Build vs Buy Is the Wrong Question

Movement 01

The Question Every Leader Is Asking

The conversation happens in every architecture review...every vendor pitch...every strategic planning session. Someone puts a workflow on the screen... claims processing, sponsor onboarding, customer service escalation... and the question lands:

"Do we build this or buy something off the shelf?"

And the answers are predictable. The vendor says buy. The engineers say build. The architects say "it depends." And the leader makes a decision based on incomplete information because nobody in the room has named the thing that actually changed.

Here's the thing. The question itself is outdated. "Build vs buy" assumes a world where workflow engines are hard to build, where the orchestration logic is the expensive part, where the differentiating value lives in the plumbing. That world ended about eighteen months ago. Most people just haven't updated their mental model yet.

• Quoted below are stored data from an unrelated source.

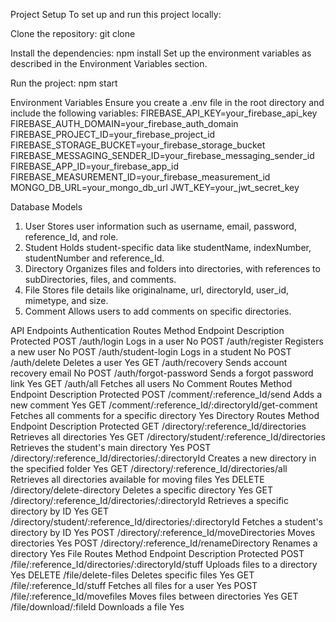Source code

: Project Setup
To set up and run this project locally:

Clone the repository:
git clone <repository-url>

Install the dependencies:
npm install
Set up the environment variables as described in the Environment Variables section.

Run the project:
npm start

Environment Variables
Ensure you create a .env file in the root directory and include the following variables:
FIREBASE_API_KEY=your_firebase_api_key
FIREBASE_AUTH_DOMAIN=your_firebase_auth_domain
FIREBASE_PROJECT_ID=your_firebase_project_id
FIREBASE_STORAGE_BUCKET=your_firebase_storage_bucket
FIREBASE_MESSAGING_SENDER_ID=your_firebase_messaging_sender_id
FIREBASE_APP_ID=your_firebase_app_id
FIREBASE_MEASUREMENT_ID=your_firebase_measurement_id
MONGO_DB_URL=your_mongo_db_url
JWT_KEY=your_jwt_secret_key

Database Models
1. User
Stores user information such as username, email, password, reference_Id, and role.
2. Student
Holds student-specific data like studentName, indexNumber, studentNumber and reference_Id.
3. Directory
Organizes files and folders into directories, with references to subDirectories, files, and comments.
4. File
Stores file details like originalname, url, directoryId, user_id, mimetype, and size.
5. Comment
Allows users to add comments on specific directories.

API Endpoints
Authentication Routes
Method	Endpoint	Description	Protected
POST	/auth/login	Logs in a user	No
POST	/auth/register	Registers a new user	No
POST	/auth/student-login	Logs in a student	No
POST	/auth/delete	Deletes a user	Yes
GET	/auth/recovery	Sends account recovery email	No
POST	/auth/forgot-password	Sends a forgot password link	Yes
GET	/auth/all	Fetches all users	No
Comment Routes
Method	Endpoint	Description	Protected
POST	/comment/:reference_Id/send	Adds a new comment	Yes
GET	/comment/:reference_Id/:directoryId/get-comment	Fetches all comments for a specific directory	Yes
Directory Routes
Method	Endpoint	Description	Protected
GET	/directory/:reference_Id/directories	Retrieves all directories	Yes
GET	/directory/student/:reference_Id/directories	Retrieves the student's main directory	Yes
POST	/directory/:reference_Id/directories/:directoryId	Creates a new directory in the specified folder	Yes
GET	/directory/:reference_Id/directories/all	Retrieves all directories available for moving files	Yes
DELETE	/directory/delete-directory	Deletes a specific directory	Yes
GET	/directory/:reference_Id/directories/:directoryId	Retrieves a specific directory by ID	Yes
GET	/directory/student/:reference_Id/directories/:directoryId	Fetches a student's directory by ID	Yes
POST	/directory/:reference_Id/moveDirectories	Moves directories	Yes
POST	/directory/:reference_Id/renameDirectory	Renames a directory	Yes
File Routes
Method	Endpoint	Description	Protected
POST	/file/:reference_Id/directories/:directoryId/stuff	Uploads files to a directory	Yes
DELETE	/file/delete-files	Deletes specific files	Yes
GET	/file/:reference_Id/stuff	Fetches all files for a user	Yes
POST	/file/:reference_Id/movefiles	Moves files between directories	Yes
GET	/file/download/:fileId	Downloads a file	Yes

Since I joined Sun Life, this question has come at me from every direction. We have Pega powering a chunk of our Operations workflows... claims routing, case management, the kind of process orchestration that's been running for years. We have a legacy platform handling document generation, and the license is aging, so someone asks: do we replace it with another vendor product or build something ourselves? We have teams exploring lightweight open-source orchestration tools for lighter-weight automation. And now, layered on top of all of it, the agentic AI conversation... what happens when Pega and Salesforce start embedding their own AI into these platforms? Do we use theirs? Do we build our own? How does any of this fit together?

Every one of these conversations defaults to the same framing. Buy for commodity. Build for competitive advantage. That's the traditional playbook. And it's not wrong... it's just incomplete. It doesn't account for what changed in the last eighteen months. The people in the room are trying to make a sound decision with a framework that predates the thing that rewired the economics.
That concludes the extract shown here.